As data center operators serving hyperscalers, GPU cloud providers, and leading enterprises look to adapt their offerings to cater to increasingly dense workloads, changes will need to be made around how companies approach resilience, redundancy, and uptime.
Is liquid more or less resilient than air?
Data center operators across the board are rolling out liquid-cooled enabled data halls, and many hyperscalers are developing bespoke liquid-cooled systems in their own data centers.
The need to adopt liquid for today’s high-end hardware is simply one of physics.
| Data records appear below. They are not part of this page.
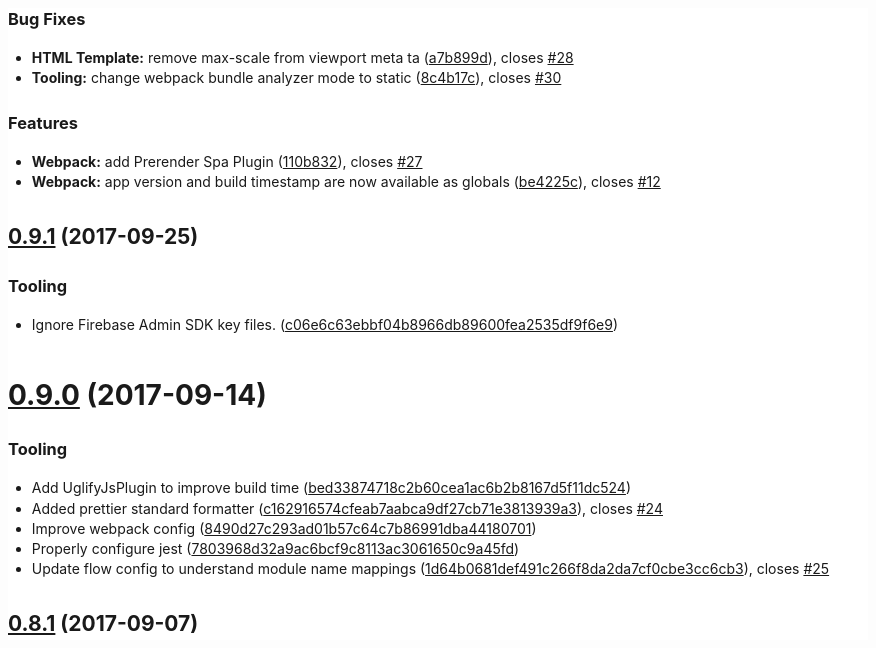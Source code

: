 ### Bug Fixes

- **HTML Template:** remove max-scale from viewport meta ta ([a7b899d](https://gitlab.com/ta-interaktiv/project-templates/react-base/commit/a7b899d)), closes [#28](https://gitlab.com/ta-interaktiv/project-templates/react-base/issues/28)
- **Tooling:** change webpack bundle analyzer mode to static ([8c4b17c](https://gitlab.com/ta-interaktiv/project-templates/react-base/commit/8c4b17c)), closes [#30](https://gitlab.com/ta-interaktiv/project-templates/react-base/issues/30)

### Features

- **Webpack:** add Prerender Spa Plugin ([110b832](https://gitlab.com/ta-interaktiv/project-templates/react-base/commit/110b832)), closes [#27](https://gitlab.com/ta-interaktiv/project-templates/react-base/issues/27)
- **Webpack:** app version and build timestamp are now available as globals ([be4225c](https://gitlab.com/ta-interaktiv/project-templates/react-base/commit/be4225c)), closes [#12](https://gitlab.com/ta-interaktiv/project-templates/react-base/issues/12)

<a name="0.9.1"></a>

## [0.9.1](https://gitlab.com/ta-interaktiv/project-templates/react-base/compare/v0.9.0...v0.9.1) (2017-09-25)

### Tooling

- Ignore Firebase Admin SDK key files. ([c06e6c63ebbf04b8966db89600fea2535df9f6e9](https://gitlab.com/ta-interaktiv/project-templates/react-base/commit/c06e6c63ebbf04b8966db89600fea2535df9f6e9))

<a name="0.9.0"></a>

# [0.9.0](https://gitlab.com/ta-interaktiv/project-templates/react-base/compare/v0.8.1...v0.9.0) (2017-09-14)

### Tooling

- Add UglifyJsPlugin to improve build time ([bed33874718c2b60cea1ac6b2b8167d5f11dc524](https://gitlab.com/ta-interaktiv/project-templates/react-base/commit/bed33874718c2b60cea1ac6b2b8167d5f11dc524))
- Added prettier standard formatter ([c162916574cfeab7aabca9df27cb71e3813939a3](https://gitlab.com/ta-interaktiv/project-templates/react-base/commit/c162916574cfeab7aabca9df27cb71e3813939a3)), closes [#24](https://gitlab.com/ta-interaktiv/project-templates/react-base/issues/24)
- Improve webpack config ([8490d27c293ad01b57c64c7b86991dba44180701](https://gitlab.com/ta-interaktiv/project-templates/react-base/commit/8490d27c293ad01b57c64c7b86991dba44180701))
- Properly configure jest ([7803968d32a9ac6bcf9c8113ac3061650c9a45fd](https://gitlab.com/ta-interaktiv/project-templates/react-base/commit/7803968d32a9ac6bcf9c8113ac3061650c9a45fd))
- Update flow config to understand module name mappings ([1d64b0681def491c266f8da2da7cf0cbe3cc6cb3](https://gitlab.com/ta-interaktiv/project-templates/react-base/commit/1d64b0681def491c266f8da2da7cf0cbe3cc6cb3)), closes [#25](https://gitlab.com/ta-interaktiv/project-templates/react-base/issues/25)

<a name="0.8.1"></a>

## [0.8.1](https://gitlab.com/ta-interaktiv/project-templates/react-base/compare/v0.8.0...v0.8.1) (2017-09-07)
Air as a cooling medium has a physical limit and, after a certain point, no amount of cold air can be passed over chips quickly enough to keep the hardware within the required temperature thresholds.
“Data center operators have done everything they can with air-based cooling systems,” says Ben Coughlin, chairman and co-founder of liquid-cooled data center operator Colovore. “It reaches a tipping point where the physics are too impossible to ignore, and you just need to have liquid as the cooling medium.”
While moving to liquid might be a necessity, it comes with new difficulties to ensure that the same ‘five-nines’ level of uptime customers have come to expect.
Vlad-Gabriel Anghel, director of solutions engineering at DCD’s training unit, DCD>Academy, notes that while there will be fewer fans and moving parts to maintain, operators are now relying on a continuously moving liquid to maintain the environmental conditions that the hardware needs in order to function correctly.
“Robustness will not come from one system being used over another but through it being engineered into the wider system,” he says.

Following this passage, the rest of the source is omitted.